Artinya, cepat atau lambat krisis bahan bakar akan merenggut nyawa para bayi yang mengandalkan inkubator untuk menunjang hidup.
Begitu pula para pejuang gagal ginjal yang mulai cemas mengenai jatah cuci darah mereka.
Terlebih lagi RS Al Aqsa adalah satu-satunya fasilitas untuk pasien ginjal di wilayah tengah Jalur Gaza.
“Jika listrik dan air padam dan bahan bakar habis, pasien akan dipindahkan ke kuburan massal jika agresi terus berlanjut,” al-Dakran memperingatkan.
“Dan dunia [hanya] menyaksikan,” lanjutnya dengan getir.
RS Batasi Durasi Cuci Darah
Rumah sakit tersebut mengalami lonjakan jumlah pasien sejak eskalasi baru-baru ini, dengan ribuan orang yang terluka berdatangan dan membebani kapasitas rumah sakit.

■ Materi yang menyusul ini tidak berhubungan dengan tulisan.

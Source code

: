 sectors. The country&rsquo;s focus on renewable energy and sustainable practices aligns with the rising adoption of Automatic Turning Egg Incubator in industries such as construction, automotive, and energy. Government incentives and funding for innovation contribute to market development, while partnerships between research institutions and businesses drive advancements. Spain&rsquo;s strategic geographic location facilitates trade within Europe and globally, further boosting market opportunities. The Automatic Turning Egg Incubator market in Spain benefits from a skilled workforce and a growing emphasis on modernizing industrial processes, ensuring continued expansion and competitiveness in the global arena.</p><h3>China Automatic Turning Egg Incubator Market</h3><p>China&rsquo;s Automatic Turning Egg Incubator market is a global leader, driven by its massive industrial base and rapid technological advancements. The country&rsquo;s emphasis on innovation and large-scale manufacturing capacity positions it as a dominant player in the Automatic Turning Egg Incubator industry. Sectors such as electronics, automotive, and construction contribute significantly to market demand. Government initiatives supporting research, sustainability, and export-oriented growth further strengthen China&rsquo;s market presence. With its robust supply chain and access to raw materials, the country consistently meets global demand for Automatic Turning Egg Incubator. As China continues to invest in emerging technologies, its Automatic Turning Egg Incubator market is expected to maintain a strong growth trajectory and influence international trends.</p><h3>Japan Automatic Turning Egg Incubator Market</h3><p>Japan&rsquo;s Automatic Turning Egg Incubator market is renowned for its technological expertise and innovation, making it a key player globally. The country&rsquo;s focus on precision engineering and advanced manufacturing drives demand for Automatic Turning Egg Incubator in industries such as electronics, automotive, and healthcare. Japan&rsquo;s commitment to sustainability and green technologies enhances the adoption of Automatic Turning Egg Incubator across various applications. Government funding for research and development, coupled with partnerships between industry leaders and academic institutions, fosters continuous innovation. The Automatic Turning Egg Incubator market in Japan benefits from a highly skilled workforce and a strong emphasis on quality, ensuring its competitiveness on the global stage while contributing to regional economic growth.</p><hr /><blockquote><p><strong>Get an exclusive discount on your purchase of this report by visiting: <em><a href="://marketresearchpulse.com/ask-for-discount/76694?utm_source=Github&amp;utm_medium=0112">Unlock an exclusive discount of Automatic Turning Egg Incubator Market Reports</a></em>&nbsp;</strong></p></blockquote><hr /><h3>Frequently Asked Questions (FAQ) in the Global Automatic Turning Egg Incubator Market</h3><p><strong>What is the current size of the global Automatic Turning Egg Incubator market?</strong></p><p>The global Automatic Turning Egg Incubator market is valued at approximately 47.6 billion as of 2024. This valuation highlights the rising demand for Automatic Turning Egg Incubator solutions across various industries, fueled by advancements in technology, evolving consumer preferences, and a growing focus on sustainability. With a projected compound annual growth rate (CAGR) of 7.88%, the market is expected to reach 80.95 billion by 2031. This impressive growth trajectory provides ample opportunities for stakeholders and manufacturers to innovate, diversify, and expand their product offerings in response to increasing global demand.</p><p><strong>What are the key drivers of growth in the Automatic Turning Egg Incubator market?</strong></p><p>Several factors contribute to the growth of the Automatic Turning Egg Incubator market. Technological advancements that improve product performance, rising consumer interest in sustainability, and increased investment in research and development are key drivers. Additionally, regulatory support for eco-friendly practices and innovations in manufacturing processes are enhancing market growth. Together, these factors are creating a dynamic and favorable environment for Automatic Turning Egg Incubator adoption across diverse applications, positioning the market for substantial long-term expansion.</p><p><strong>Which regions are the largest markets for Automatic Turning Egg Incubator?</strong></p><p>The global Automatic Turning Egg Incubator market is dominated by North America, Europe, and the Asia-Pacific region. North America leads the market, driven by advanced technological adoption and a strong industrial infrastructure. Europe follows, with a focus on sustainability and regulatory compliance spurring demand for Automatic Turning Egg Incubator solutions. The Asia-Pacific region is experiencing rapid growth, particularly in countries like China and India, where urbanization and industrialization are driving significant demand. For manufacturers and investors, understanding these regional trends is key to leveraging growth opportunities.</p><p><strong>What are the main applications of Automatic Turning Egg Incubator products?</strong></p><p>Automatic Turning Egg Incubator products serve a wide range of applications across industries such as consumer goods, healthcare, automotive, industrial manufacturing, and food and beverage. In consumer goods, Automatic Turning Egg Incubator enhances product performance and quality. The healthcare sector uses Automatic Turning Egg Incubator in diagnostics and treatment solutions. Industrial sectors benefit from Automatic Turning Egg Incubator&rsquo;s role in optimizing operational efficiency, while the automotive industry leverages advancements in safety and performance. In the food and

Selain itu, ketika ribuan pengungsi dari wilayah utara Gaza bermigrasi ke selatan, jumlah pasien meningkat, terutama mereka yang menderita penyakit kronis yang memerlukan pengobatan, seperti cuci darah untuk penyakit ginjal.
Rumah sakit harus membatasi waktu perawatan dialisis dari empat jam menjadi dua setengah jam, dan juga harus mengurangi frekuensi sesi dialisis pasien per minggu, kata al-Dakran.
Para pasien ketakutan, tidak hanya karena bom yang turun, tapi juga apakah mereka akan menerima perawatan yang mereka perlukan.
Baca juga: Lirik dan Terjemahan Lagu Gaza Tonight We Will Not Go Down, Dukungan untuk Palestina
“Saya menjalani cuci darah tiga kali seminggu, menunggu berjam-jam di jalan yang padat, ketakutan,” kata Maryam al-Jayar, seorang pengungsi, kepada Sanad.
“Kami menunggu lama, dari pagi hingga malam, untuk cuci darah. Sementara pemboman terus berlanjut," kata Nesma Sharir, seorang pasien ginjal lainnya.
"Sekarang cuci darah saya menjadi lebih pendek dan lebih jarang, ditambah lagi dengan kekurangan air dan listrik, proses dialisis itu sendiri tidak berjalan dengan baik dan dapat menyebabkan pembekuan darah."